研究課題
基盤研究(C)
複素空間形内の部分多様体に関する積分幾何学は、その多重Kahler角度という概念を導入しこれを使って詳しく調べられることを代表者は以前に示した。複素射影平面の場合はさらに詳しい積分公式(Poincareの公式)が得られることを姜との共著論文で示した。これらのPoincareの公式の応用として、実曲面上のKahler角度の積分と面積の間の不等式を得た。この不等式からある種の変分問題の最小解が得られる。さらに、Lie群上の積分を、対称対を使って計算することにより、実曲面と余次元2の部分多様体に関するPoincareの公式も完成し発表した。Lie群上の積分を、対称対を使って計算する方法は複素射影空間以外の等質空間におけるPoincareの公式を定式化するときにも有効になることを代表者は示した。等質概Hermite多様体の概複素部分多様体に関する積分幾何学の研究を代表者は高橋、姜、酒井と共同で行なった。共著論文では等質概Hermite多様体の概複素部分多様体のPoincareの公式を定式化した。線形イソトロピー群が接ベクトル空間の外積代数に既約に作用している場合のPoincareの公式は、二つの概複素部分多様体の交点数の積分がそれぞれの体積の積の普遍定数倍になるという最も簡単な形になり、Santaloの示した複素空間形におけるPoincareの公式の一般化になっている。
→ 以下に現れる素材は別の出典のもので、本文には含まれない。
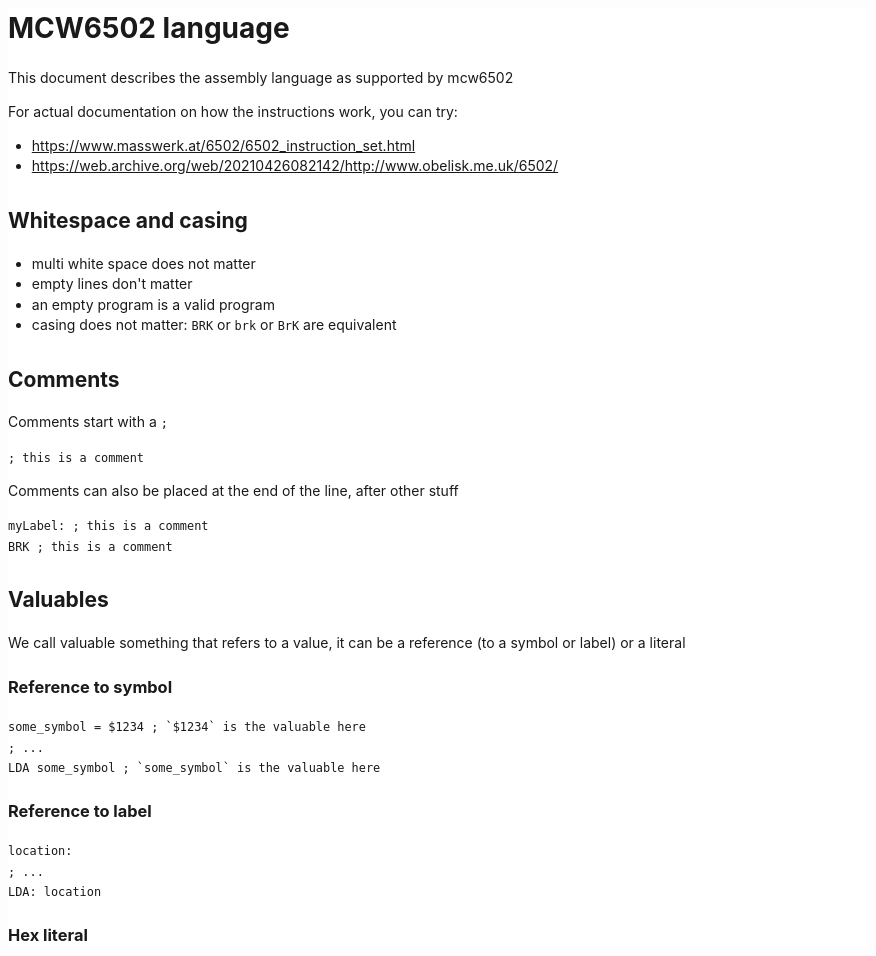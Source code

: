 # MCW6502 language

This document describes the assembly language as supported by mcw6502

For actual documentation on how the instructions work, you can try:

- https://www.masswerk.at/6502/6502_instruction_set.html
- https://web.archive.org/web/20210426082142/http://www.obelisk.me.uk/6502/

## Whitespace and casing

- multi white space does not matter
- empty lines don't matter
- an empty program is a valid program
- casing does not matter: `BRK` or `brk` or `BrK` are equivalent

## Comments

Comments start with a `;`

```
; this is a comment
```

Comments can also be placed at the end of the line, after other stuff

```
myLabel: ; this is a comment
BRK ; this is a comment
```

## Valuables

We call valuable something that refers to a value, it can be a reference
(to a symbol or label) or a literal

### Reference to symbol

```
some_symbol = $1234 ; `$1234` is the valuable here
; ...
LDA some_symbol ; `some_symbol` is the valuable here
```

### Reference to label

```
location:
; ...
LDA: location
```

### Hex literal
より一般的な設定のもとでも同様の積分公式が成り立つことを酒井は証明した。また酒井は、実空間形の場合の2次不変多項式から定まる積分不変量に関する交叉積分公式について、二つの部分多様体の不変量による具体的な表示を与えた。これはChern-FedererおよびC.S.Chenによる交叉積分公式のある種の拡張にあたる。